Это был экспромт в духе Ельцина, в его стиле, в стиле, который заочно вызывает неодобрение как адресованный примитивным рефлексам, но неизменно обеспечивает ему успех в советской аудитории и тем больший, чем она многочисленней.
Толпа обожествляет правителя, который являет себя редко, тем самым подчёркивая свою богоизбранность. Но завоевать её симпатии после долгой тирании лучше всех может отброшенный от престола прежней власти претендент, опершийся на массы, своей манерой как бы внушающий ей, что именно её волей свершается высший выбор.
Но, войдя в толпу, рано или поздно надо из неё выйти, возвыситься над ней, по возможности не унизив её. Переулком Ельцин вышел на перекрёсток с большой улицей, к трамвайным путям. На расширившемся пространстве перекрёстка толпа чуть поредела, и можно было рассчитывать, что через несколько минут машина выберется-таки из переулка.
Но тогда возникала перспектива утратить инициативу, превратиться из ведущего в ведомого, зажатого густевшей каждую секунду толпой в замкнутом пространстве автомобиля. Нарушалась логика сложившегося хода вещей.
И Ельцин принял решение, органично вытекающее из предшествовавшего движения: он встал, раскинув руки, на пути проходившего мимо трамвая.
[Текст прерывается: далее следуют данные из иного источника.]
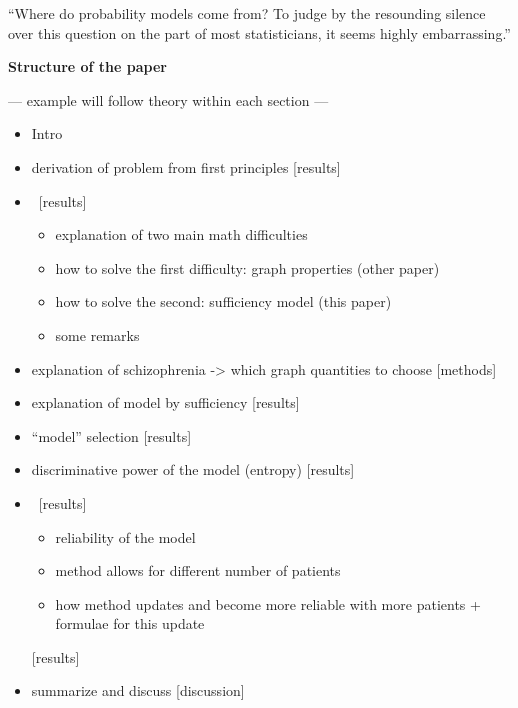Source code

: \documentclass[\ifafour a4paper,12pt,\else a5paper,10pt,\fi%
onecolumn,oneside,article,%
british%
]{memoir}
\theoremstyle{remark}
\theoremstyle{innote}
\newcommand*{\citep}{\parencites}
\renewcommand*{\|}{\mathpunct{|}}
\theoremstyle{plain}
\begin{document}








\bigskip

\enquote{Where do probability models come from? To judge by the resounding
  silence over this question on the part of most statisticians, it seems
  highly embarrassing.} \citep{dawid1982}

\bigskip



\textbf{\Large Structure of the paper}

--- example will follow theory within each section ---

\begin{itemize}
  \item Intro
\item derivation of problem from first principles [results]
\item  \ [results] \begin{itemize}
   \item explanation of two main math difficulties 
  \item how to solve the first difficulty: graph properties (other paper)
  \item how to solve the second: sufficiency model (this paper)
\item some remarks
  \end{itemize}
\item explanation of schizophrenia -> which graph quantities to choose
  [methods]
\item explanation of model by sufficiency [results]
\item \enquote{model} selection [results]
\item discriminative power of the model (entropy) [results]
\item \ [results]
  \begin{itemize}
  \item reliability of the model
  \item method allows for different number of patients
  \item how method updates and become more reliable with more patients +
    formulae for this update
  \end{itemize}
  [results]
\item summarize and discuss [discussion]
\end{itemize}
\end{document}
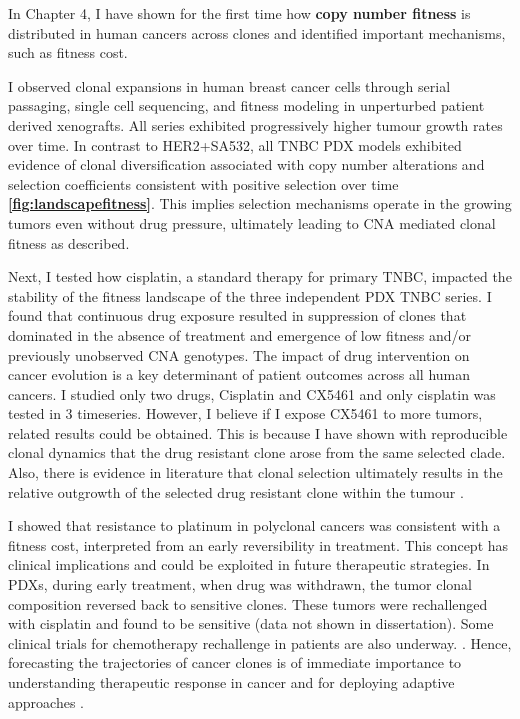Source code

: In Chapter 4, I have shown for the first time how \textbf{copy number fitness} is distributed in human cancers across clones and identified important mechanisms, such as fitness cost. 

I observed clonal expansions in human breast cancer cells through serial passaging, single cell sequencing, and fitness modeling in unperturbed patient derived xenografts. 
All series exhibited progressively higher tumour growth rates over time. In contrast to HER2+SA532, all TNBC PDX models exhibited evidence of clonal diversification associated with copy number alterations and selection coefficients consistent with positive selection over time \textbf{\autoref{fig:landscapefitness}}. This implies selection mechanisms operate in the growing tumors even without drug pressure, ultimately leading to CNA mediated clonal fitness as described. 

Next, I tested how cisplatin, a standard therapy for primary TNBC, impacted the stability of the fitness landscape of the three independent PDX TNBC series. 
 I found that continuous drug exposure resulted in suppression of clones that dominated in the absence of treatment and emergence of low fitness and/or previously unobserved CNA genotypes. 
The impact of drug intervention on cancer evolution is a key determinant of patient outcomes across all human cancers.  
I studied only two drugs, Cisplatin and CX5461 and only cisplatin was tested in 3 timeseries. However, I believe if I expose CX5461 to more tumors, related results could be obtained. This is because I have shown with reproducible clonal dynamics that the drug resistant clone arose from the same selected clade. Also, there is evidence in literature that clonal selection ultimately results in the relative outgrowth of the selected drug resistant clone within the tumour \cite{aparicio2013implications, graham2017measuring, wu2012clonal, liu2009copy}. 

I showed that resistance to platinum in polyclonal cancers was consistent with a fitness cost, interpreted from an early reversibility in treatment. This concept has clinical implications and could be exploited in future therapeutic strategies. In PDXs, during early treatment, when drug was withdrawn, the tumor clonal composition reversed back to sensitive clones. These tumors were rechallenged with cisplatin and found to be sensitive (data not shown in dissertation). Some clinical trials for chemotherapy rechallenge in patients are also underway. \cite{neuzillet2016platinum, cremolini2019rechallenge}.
Hence, forecasting the trajectories of cancer clones is of immediate importance to understanding therapeutic response in cancer and for deploying adaptive approaches \cite{Vasan2019-mt}.

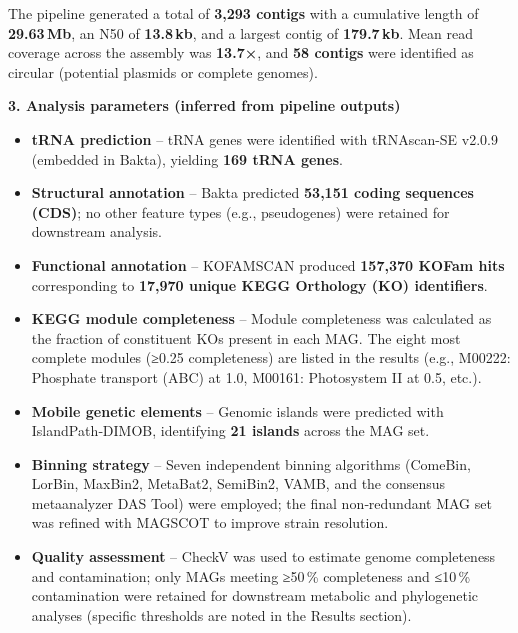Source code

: \documentclass[
  11pt,
]{article}
\providecommand{\tightlist}{%
  \setlength{\itemsep}{0pt}\setlength{\parskip}{0pt}}
\begin{document}
The pipeline generated a total of \textbf{3,293 contigs} with a
cumulative length of \textbf{29.63\,Mb}, an N50 of \textbf{13.8\,kb},
and a largest contig of \textbf{179.7\,kb}. Mean read coverage across
the assembly was \textbf{13.7×}, and \textbf{58 contigs} were identified
as circular (potential plasmids or complete genomes).

\textbf{3. Analysis parameters (inferred from pipeline outputs)}

\begin{itemize}
\tightlist
\item
  \textbf{tRNA prediction} -- tRNA genes were identified with
  tRNAscan-SE v2.0.9 (embedded in Bakta), yielding \textbf{169 tRNA
  genes}.\\
\item
  \textbf{Structural annotation} -- Bakta predicted \textbf{53,151
  coding sequences (CDS)}; no other feature types (e.g., pseudogenes)
  were retained for downstream analysis.\\
\item
  \textbf{Functional annotation} -- KOFAMSCAN produced \textbf{157,370
  KOFam hits} corresponding to \textbf{17,970 unique KEGG Orthology (KO)
  identifiers}.\\
\item
  \textbf{KEGG module completeness} -- Module completeness was
  calculated as the fraction of constituent KOs present in each MAG. The
  eight most complete modules (≥0.25 completeness) are listed in the
  results (e.g., M00222: Phosphate transport (ABC) at 1.0, M00161:
  Photosystem II at 0.5, etc.).\\
\item
  \textbf{Mobile genetic elements} -- Genomic islands were predicted
  with IslandPath‑DIMOB, identifying \textbf{21 islands} across the MAG
  set.\\
\item
  \textbf{Binning strategy} -- Seven independent binning algorithms
  (ComeBin, LorBin, MaxBin2, MetaBat2, SemiBin2, VAMB, and the consensus
  metaanalyzer DAS Tool) were employed; the final non‑redundant MAG set
  was refined with MAGSCOT to improve strain resolution.\\
\item
  \textbf{Quality assessment} -- CheckV was used to estimate genome
  completeness and contamination; only MAGs meeting ≥50\,\% completeness
  and ≤10\,\% contamination were retained for downstream metabolic and
  phylogenetic analyses (specific thresholds are noted in the Results
  section).
\end{itemize}
\end{document}

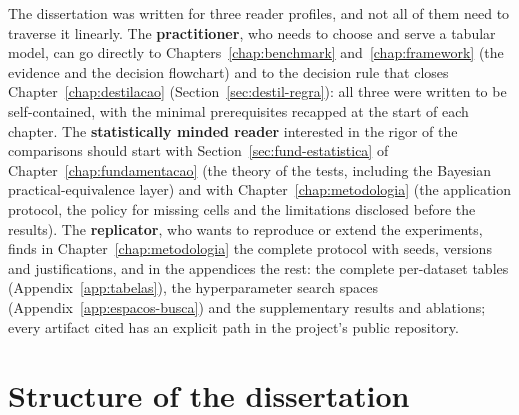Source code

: The dissertation was written for three reader profiles, and not all
of them need to traverse it linearly. The \textbf{practitioner}, who
needs to choose and serve a tabular model, can go directly to
Chapters~\ref{chap:benchmark} and~\ref{chap:framework} (the evidence
and the decision flowchart) and to the decision rule that closes
Chapter~\ref{chap:destilacao} (Section~\ref{sec:destil-regra}): all
three were written to be self-contained, with the minimal
prerequisites recapped at the start of each chapter. The
\textbf{statistically minded reader} interested in the rigor of the
comparisons should start with Section~\ref{sec:fund-estatistica} of
Chapter~\ref{chap:fundamentacao} (the theory of the tests, including
the Bayesian practical-equivalence layer) and with
Chapter~\ref{chap:metodologia} (the application protocol, the policy
for missing cells and the limitations disclosed before the results).
The \textbf{replicator}, who wants to reproduce or extend the
experiments, finds in Chapter~\ref{chap:metodologia} the complete
protocol with seeds, versions and justifications, and in the
appendices the rest: the complete per-dataset tables
(Appendix~\ref{app:tabelas}), the hyperparameter search spaces
(Appendix~\ref{app:espacos-busca}) and the supplementary results and
ablations; every artifact cited has an explicit path in the
project's public repository.

\section{Structure of the dissertation}
\label{sec:intro-estrutura}

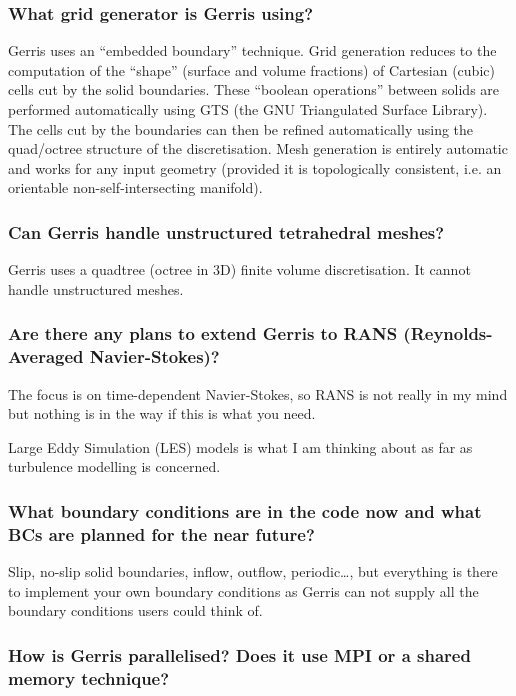 \documentclass[a4paper]{article}
\begin{document}
\subsubsection{What grid generator is Gerris using?}

Gerris uses an ``embedded boundary'' technique. Grid generation reduces
to the computation of the ``shape'' (surface and volume fractions) of
Cartesian (cubic) cells cut by the solid boundaries. These ``boolean
operations'' between solids are performed automatically using GTS (the
GNU Triangulated Surface Library). The cells cut by the boundaries can
then be refined automatically using the quad/octree structure of the
discretisation. Mesh generation is entirely automatic and works for
any input geometry (provided it is topologically consistent, i.e. an
orientable non-self-intersecting manifold).

\subsubsection{Can Gerris handle unstructured tetrahedral meshes?}

Gerris uses a quadtree (octree in 3D) finite volume discretisation. It
cannot handle unstructured meshes.

\subsubsection{Are there any plans to extend Gerris to RANS (Reynolds-Averaged Navier-Stokes)?}

The focus is on time-dependent Navier-Stokes, so RANS is not really in
my mind but nothing is in the way if this is what you need.

Large Eddy Simulation (LES) models is what I am thinking about as far
as turbulence modelling is concerned.

\subsubsection{What boundary conditions are in the code now and what
BCs are planned for the near future?}

Slip, no-slip solid boundaries, inflow, outflow, periodic\dots, but
everything is there to implement your own boundary conditions as
Gerris can not supply all the boundary conditions users could think
of.

\subsubsection{How is Gerris parallelised? Does it use MPI or a shared memory technique?}
\end{document}

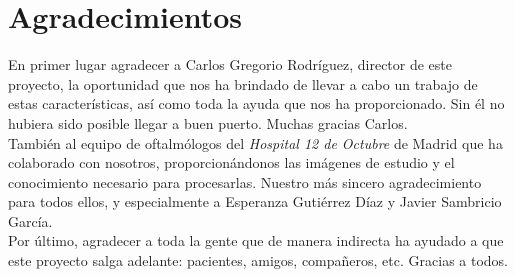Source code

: \chapter*{Agradecimientos}
En primer lugar agradecer a Carlos Gregorio Rodríguez,
director de este proyecto, la oportunidad que nos ha
brindado de llevar a cabo un trabajo de estas características,
así como toda la ayuda que nos ha proporcionado. Sin él
no hubiera sido posible llegar a buen puerto. Muchas gracias Carlos.\\

También al equipo de oftalmólogos del \emph{Hospital 12 de Octubre}
de Madrid que ha colaborado con nosotros, proporcionándonos
las imágenes de estudio y el conocimiento necesario para
procesarlas. Nuestro más sincero agradecimiento para todos ellos,
y especialmente a Esperanza Gutiérrez Díaz y Javier Sambricio García. \\

Por último, agradecer a toda la gente que de manera indirecta
ha ayudado a que este proyecto salga adelante: pacientes,
amigos, compañeros, etc. Gracias a todos.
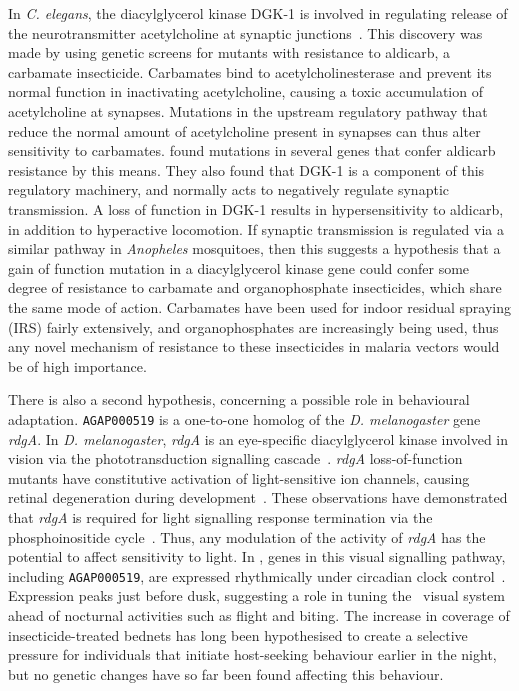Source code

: \begin{refsection}
In \textit{C. elegans}, the diacylglycerol kinase DGK-1 is involved in regulating release of the neurotransmitter acetylcholine at synaptic junctions~\parencite{Miller1999}.
%
This discovery was made by using genetic screens for mutants with resistance to aldicarb, a carbamate insecticide.
%
Carbamates bind to acetylcholinesterase and prevent its normal function in inactivating acetylcholine, causing a toxic accumulation of acetylcholine at synapses.
%
Mutations in the upstream regulatory pathway that reduce the normal amount of acetylcholine present in synapses can thus alter sensitivity to carbamates.
%
\textcite{Miller1999} found mutations in several genes that confer aldicarb resistance by this means.
%
They also found that DGK-1 is a component of this regulatory machinery, and normally acts to negatively regulate synaptic transmission.
%
A loss of function in DGK-1 results in hypersensitivity to aldicarb, in addition to hyperactive locomotion.
%
If synaptic transmission is regulated via a similar pathway in \textit{Anopheles} mosquitoes, then this suggests a hypothesis that a gain of function mutation in a diacylglycerol kinase gene could confer some degree of resistance to carbamate and organophosphate insecticides, which share the same mode of action.
%
Carbamates have been used for indoor residual spraying (IRS) fairly extensively, and organophosphates are increasingly being used, thus any novel mechanism of resistance to these insecticides in malaria vectors would be of high importance.


There is also a second hypothesis, concerning a possible role in behavioural adaptation.
%
\texttt{AGAP000519} is a one-to-one homolog of the \textit{D. melanogaster} gene \textit{rdgA}.
%
In \textit{D. melanogaster}, \textit{rdgA} is an eye-specific diacylglycerol kinase involved in vision via the phototransduction signalling cascade~\parencite{Masai1993}.
%
\textit{rdgA} loss-of-function mutants have constitutive activation of light-sensitive ion channels, causing retinal degeneration during development~\parencite{Raghu2000}.
%
These observations have demonstrated that \textit{rdgA} is required for light signalling response termination via the phosphoinositide cycle~\parencite{Katz2009}.
%
Thus, any modulation of the activity of \textit{rdgA} has the potential to affect sensitivity to light.
%
In \agam, genes in this visual signalling pathway, including \texttt{AGAP000519}, are expressed rhythmically under circadian clock control~\parencite{Rund2011}.
%
Expression peaks just before dusk, suggesting a role in tuning the \agam\ visual system ahead of nocturnal activities such as flight and biting.
%
The increase in coverage of insecticide-treated bednets has long been hypothesised to create a selective pressure for individuals that initiate host-seeking behaviour earlier in the night, but no genetic changes have so far been found affecting this behaviour.
%



\end{refsection}
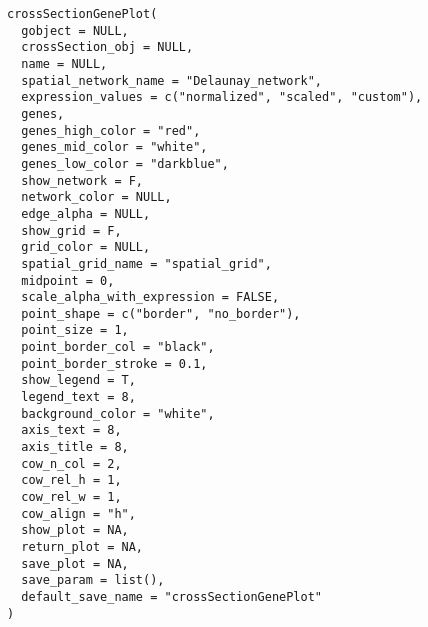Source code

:\documentclass[a4paper]{book}
\begin{document}
%
\begin{Usage}
\begin{verbatim}
crossSectionGenePlot(
  gobject = NULL,
  crossSection_obj = NULL,
  name = NULL,
  spatial_network_name = "Delaunay_network",
  expression_values = c("normalized", "scaled", "custom"),
  genes,
  genes_high_color = "red",
  genes_mid_color = "white",
  genes_low_color = "darkblue",
  show_network = F,
  network_color = NULL,
  edge_alpha = NULL,
  show_grid = F,
  grid_color = NULL,
  spatial_grid_name = "spatial_grid",
  midpoint = 0,
  scale_alpha_with_expression = FALSE,
  point_shape = c("border", "no_border"),
  point_size = 1,
  point_border_col = "black",
  point_border_stroke = 0.1,
  show_legend = T,
  legend_text = 8,
  background_color = "white",
  axis_text = 8,
  axis_title = 8,
  cow_n_col = 2,
  cow_rel_h = 1,
  cow_rel_w = 1,
  cow_align = "h",
  show_plot = NA,
  return_plot = NA,
  save_plot = NA,
  save_param = list(),
  default_save_name = "crossSectionGenePlot"
)
\end{verbatim}
\end{Usage}
%
\end{document}
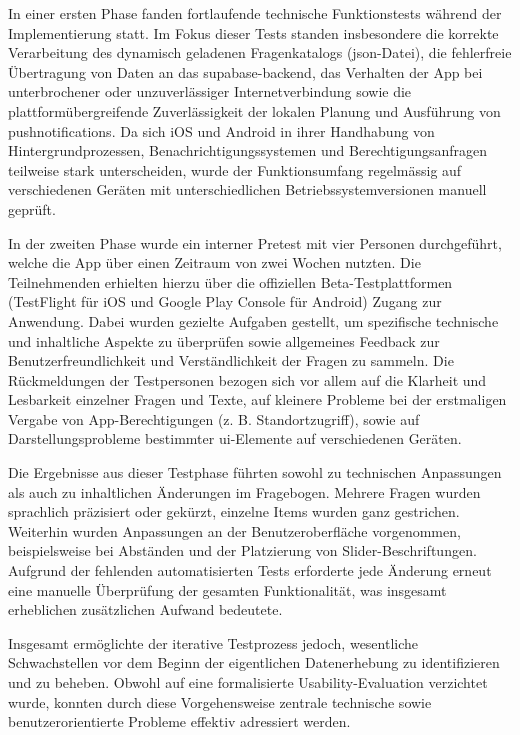 In einer ersten Phase fanden fortlaufende technische Funktionstests während der Implementierung statt. Im Fokus dieser Tests standen insbesondere die korrekte Verarbeitung des dynamisch geladenen Fragenkatalogs (\gls{json}-Datei), die fehlerfreie Übertragung von Daten an das \gls{supabase}-\gls{backend}, das Verhalten der App bei unterbrochener oder unzuverlässiger Internetverbindung sowie die plattformübergreifende Zuverlässigkeit der lokalen Planung und Ausführung von \glspl{pushnotification}. Da sich iOS und Android in ihrer Handhabung von Hintergrundprozessen, Benachrichtigungssystemen und Berechtigungsanfragen teilweise stark unterscheiden, wurde der Funktionsumfang regelmässig auf verschiedenen Geräten mit unterschiedlichen Betriebssystemversionen manuell geprüft.

In der zweiten Phase wurde ein interner Pretest mit vier Personen durchgeführt, welche die App über einen Zeitraum von zwei Wochen nutzten. Die Teilnehmenden erhielten hierzu über die offiziellen Beta-Testplattformen (TestFlight für iOS und Google Play Console für Android) Zugang zur Anwendung. Dabei wurden gezielte Aufgaben gestellt, um spezifische technische und inhaltliche Aspekte zu überprüfen sowie allgemeines Feedback zur Benutzerfreundlichkeit und Verständlichkeit der Fragen zu sammeln. Die Rückmeldungen der Testpersonen bezogen sich vor allem auf die Klarheit und Lesbarkeit einzelner Fragen und Texte, auf kleinere Probleme bei der erstmaligen Vergabe von App-Berechtigungen (z. B. Standortzugriff), sowie auf Darstellungsprobleme bestimmter \gls{ui}-Elemente auf verschiedenen Geräten.

Die Ergebnisse aus dieser Testphase führten sowohl zu technischen Anpassungen als auch zu inhaltlichen Änderungen im Fragebogen. Mehrere Fragen wurden sprachlich präzisiert oder gekürzt, einzelne Items wurden ganz gestrichen. Weiterhin wurden Anpassungen an der Benutzeroberfläche vorgenommen, beispielsweise bei Abständen und der Platzierung von Slider-Beschriftungen. Aufgrund der fehlenden automatisierten Tests erforderte jede Änderung erneut eine manuelle Überprüfung der gesamten Funktionalität, was insgesamt erheblichen zusätzlichen Aufwand bedeutete.

Insgesamt ermöglichte der iterative Testprozess jedoch, wesentliche Schwachstellen vor dem Beginn der eigentlichen Datenerhebung zu identifizieren und zu beheben. Obwohl auf eine formalisierte Usability-Evaluation verzichtet wurde, konnten durch diese Vorgehensweise zentrale technische sowie benutzerorientierte Probleme effektiv adressiert werden.

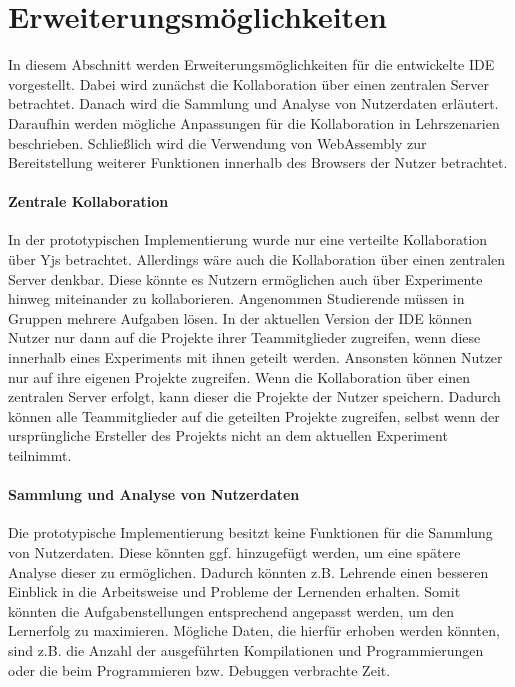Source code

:\section{Erweiterungsmöglichkeiten}\label{section:diskussion:erweiterungsmöglichkeiten}
In diesem Abschnitt werden Erweiterungsmöglichkeiten für die entwickelte IDE vorgestellt. Dabei wird zunächst die Kollaboration über einen zentralen Server betrachtet. Danach wird die Sammlung und Analyse von Nutzerdaten erläutert. Daraufhin werden mögliche Anpassungen für die Kollaboration in Lehrszenarien beschrieben. Schließlich wird die Verwendung von WebAssembly \cite{noauthor_webassembly_nodate} zur Bereitstellung weiterer Funktionen innerhalb des Browsers der Nutzer betrachtet.

\paragraph{Zentrale Kollaboration}
In der prototypischen Implementierung wurde nur eine verteilte Kollaboration über Yjs betrachtet. Allerdings wäre auch die Kollaboration über einen zentralen Server denkbar. Diese könnte es Nutzern ermöglichen auch über Experimente hinweg miteinander zu kollaborieren. Angenommen Studierende müssen in Gruppen mehrere Aufgaben lösen. In der aktuellen Version der IDE können Nutzer nur dann auf die Projekte ihrer Teammitglieder zugreifen, wenn diese innerhalb eines Experiments mit ihnen geteilt werden. Ansonsten können Nutzer nur auf ihre eigenen Projekte zugreifen. Wenn die Kollaboration über einen zentralen Server erfolgt, kann dieser die Projekte der Nutzer speichern. Dadurch können alle Teammitglieder auf die geteilten Projekte zugreifen, selbst wenn der ursprüngliche Ersteller des Projekts nicht an dem aktuellen Experiment teilnimmt.

\paragraph{Sammlung und Analyse von Nutzerdaten}
Die prototypische Implementierung besitzt keine Funktionen für die Sammlung von Nutzerdaten. Diese könnten ggf. hinzugefügt werden, um eine spätere Analyse dieser zu ermöglichen. Dadurch könnten z.B. Lehrende einen besseren Einblick in die Arbeitsweise und Probleme der Lernenden erhalten. Somit könnten die Aufgabenstellungen entsprechend angepasst werden, um den Lernerfolg zu maximieren. Mögliche Daten, die hierfür erhoben werden könnten, sind z.B. die Anzahl der ausgeführten Kompilationen und Programmierungen oder die beim Programmieren bzw. Debuggen verbrachte Zeit.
А когда обомлевший от невероятного события своей жизни вагоновожатый притормозил, не зная, как поступить дальше, Борис Николаевич в два прыжка приблизился к ветровому стеклу и забарабанил в него ладонями: точь-в-точь как подгулявший ухарь колошматит по вагону, остановившемуся на светофоре, требуя открыть двери.
Так и вышло: вагон раскрылся. Ельцин вскочил внутрь, рявкнул весело: «Закрывай! Трогай!» И, опять сложив руки над головой, попрощался с оставшимися на земле.
Трамвай тронулся, не встречая препятствий у расступившейся перед ним толпы. Вслед за ним прямо по рельсам двинулся подоспевший автомобиль Председателя Верховного Совета РСФСР. За углом произошла пересадка.
***
Случись горбачёвскому Центру переподписать Союзный договор, где Татарстан и т. п. становились рангом выше, грядущий развал СССР измельчил бы шестую часть Земли в беспомощную и беззащитную окрошку. Вот это и было бы геополитической катастрофой.
Ельцин своей политикой укрепления и сохранения целостности РСФСР предотвратил мировую дестабилизацию.